SOAS University of London

Department of Development Studies

Retail Shift: Transforming Work and Gender in Global Production

Professor Stephanie Barrientos

Date: 24 January 2017Time: 5:00 PM

Finishes: 24 January 2017Time: 7:00 PM

Venue: Paul Webley Wing (Senate House) Room: Alumni Lecture Theatre

Type of Event: Seminar

The expansion of global retail has significant implications for analysis of work and gender. Within the retail sector supermarkets, agrifood and manufacturing brands play a central role transforming production, processing, distribution and consumption across developed and developing countries. Women are engaged in retail value chains as customers, service providers, suppliers, workers, farmers, smallholders and own-account workers. Retail expansion often involves ‘commercialisation’ of reproductive activities traditionally undertaken unpaid by women within households, transforming gender patterns of work. Global retail is driving fragmentation of work, with women largely concentrated in more insecure and poorly remunerated value chain segments. This paper advances a gendered analysis of global (re)production networks (GrPNs), drawing on global production network and value chain analysis, labour geographies and feminist political economy. It examines articulations between commercial dynamics of corporate sourcing (by retailers and brands) and societal dynamics of paid and unpaid work (waged, own account, smallholder) within developing economies. It analyzes these articulations as contested processes across geographical locations embedded in diverse social, gendered, institutional and political norms. This provides insights into how social upgrading and downgrading can play out in diverse ways for different workers and smallholders. This frames an examination of comparative case studies from fruit, flowers and apparel sourced in Africa and Asia. A G(r)PN analysis helps unpack how advance of global retail is transgressing traditional boundaries between women’s (unpaid) reproductive work and (paid) productive work, contributing to disruption of prevailing gendered socio-economic norms in many locations. It argues this is an uneven process, leading to both upgrading and downgrading outcomes for women along retail value chains. The paper considers to what extent this process compounds gender exploitation and inequality, or opens up channels for women’s economic empowerment.

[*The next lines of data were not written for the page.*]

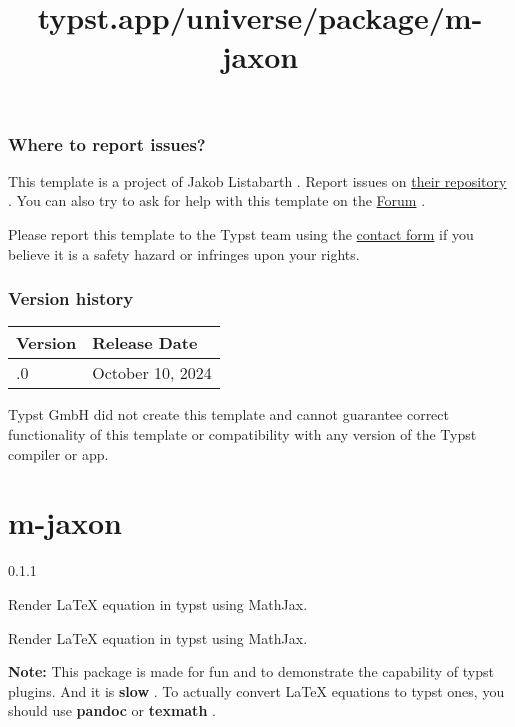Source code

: \subsubsection{Where to report issues?}\label{where-to-report-issues}

This template is a project of Jakob Listabarth . Report issues on
\href{https://github.com/jakoblistabarth/tud-corporate-design-slides-typst}{their
repository} . You can also try to ask for help with this template on the
\href{https://forum.typst.app}{Forum} .

Please report this template to the Typst team using the
\href{https://typst.app/contact}{contact form} if you believe it is a
safety hazard or infringes upon your rights.

\label{versions}
\subsubsection{Version history}\label{version-history}

\begin{longtable}[]{@{}ll@{}}
\toprule\noalign{}
Version & Release Date \\
\midrule\noalign{}
\endhead
\bottomrule\noalign{}
\endlastfoot
0.1.0 & October 10, 2024 \\
\end{longtable}

Typst GmbH did not create this template and cannot guarantee correct
functionality of this template or compatibility with any version of the
Typst compiler or app.


\title{typst.app/universe/package/m-jaxon}

\label{banner}
\section{m-jaxon}\label{m-jaxon}

{ 0.1.1 }

Render LaTeX equation in typst using MathJax.

\label{readme}
Render LaTeX equation in typst using MathJax.

\textbf{Note:} This package is made for fun and to demonstrate the
capability of typst plugins. And it is \textbf{slow} . To actually
convert LaTeX equations to typst ones, you should use \textbf{pandoc} or
\textbf{texmath} .

\pandocbounded{}

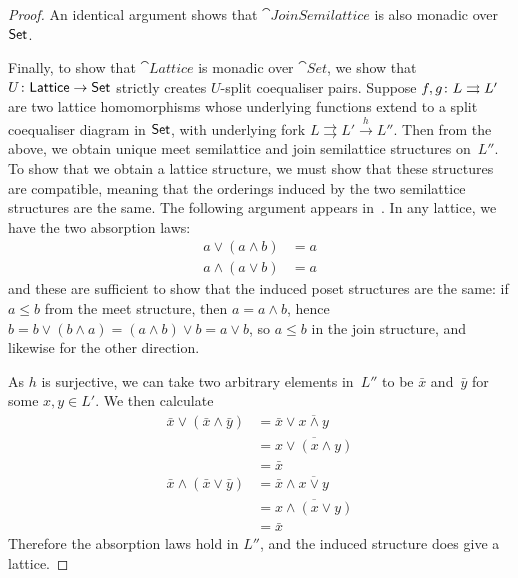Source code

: \documentclass[../../solutions]{subfiles}
\begin{document}
\begin{proof}
  An identical argument shows that $\cat{JoinSemilattice}$ is also
  monadic over $\mathsf{Set}$.

  Finally, to show that $\cat{Lattice}$ is monadic over $\cat{Set}$,
  we show that ${U}\colon{\ensuremath{\mathsf{Lattice}}}\to{\ensuremath{\mathsf{Set}}}$ strictly creates
  $U$-split coequaliser pairs.  Suppose ${f,g}\colon{L}\rightrightarrows{L'}$ are two
  lattice homomorphisms whose underlying functions extend to a split
  coequaliser diagram in $\mathsf{Set}$, with underlying fork
  $L\rightrightarrows L' \xrightarrow{h} L''$.  Then from the above,
  we obtain unique meet semilattice and join semilattice structures
  on~$L''$.  To show that we obtain a lattice structure, we must show
  that these structures are compatible, meaning that the orderings
  induced by the two semilattice structures are the same.  The
  following argument appears in~\cite{pedicchio99}.  In any lattice,
  we have the two absorption laws:
  \begin{align*}
    a\vee (a\wedge b) &= a \\
    a\wedge (a\vee b) &= a
  \end{align*}
  and these are sufficient to show that the induced poset structures
  are the same: if $a\le b$ from the meet structure, then
  $a=a\wedge b$, hence
  $b=b\vee(b\wedge a)= (a\wedge b)\vee b=a\vee b$, so $a\le b$ in the
  join structure, and likewise for the other direction.

  As $h$ is surjective, we can take two arbitrary elements in~$L''$ to
  be $\bar x$ and~$\bar y$ for some $x,y\in L'$.  We then calculate
  \begin{align*}
    \bar x\vee (\bar x\wedge \bar y)
      &= \bar x\vee \overline{x\wedge y} \\
      &= \overline{x\vee (x\wedge y)} \\
      &= \bar x \\
    \bar x\wedge (\bar x\vee \bar y)
      &= \bar x\wedge \overline{x\vee y} \\
      &= \overline{x\wedge (x\vee y)} \\
      &= \bar x
  \end{align*}
  Therefore the absorption laws hold in $L''$, and the induced
  structure does give a lattice.
\end{proof}
\end{document}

Stephanie Barrientos is Professor in the Global Development Institute at the University of Manchester. She has researched and published widely in the academic literature on different aspects of global production networks and value chains including: gender, agribusiness, employment, trade and labour standards, corporate social responsibility, fair and ethical trade. She has undertaken research in Africa, Asia, Latin America and Europe. She was PI on research commissioned by Cadbury mapping socio-economic sustainability of cocoa production in Ghana and India. This informed formation of the Cadbury Cocoa Partnership/Cocoa Life to support cocoa farmers, and adoption of Fairtrade. She led with Professor Gary Gereffi (Duke University) the DFID funded international research network Capturing the Gains: Economic and Social Upgrading in Global Production Networks, linking researchers in Africa, Asia, Europe, Latin America and USA. She has advised companies, NGOs, multi-lateral and government organisations. Stephanie held a Leverhulme Major Research Fellowship (2013-16) examining Gender and Transformation in Global Retail Value Chains.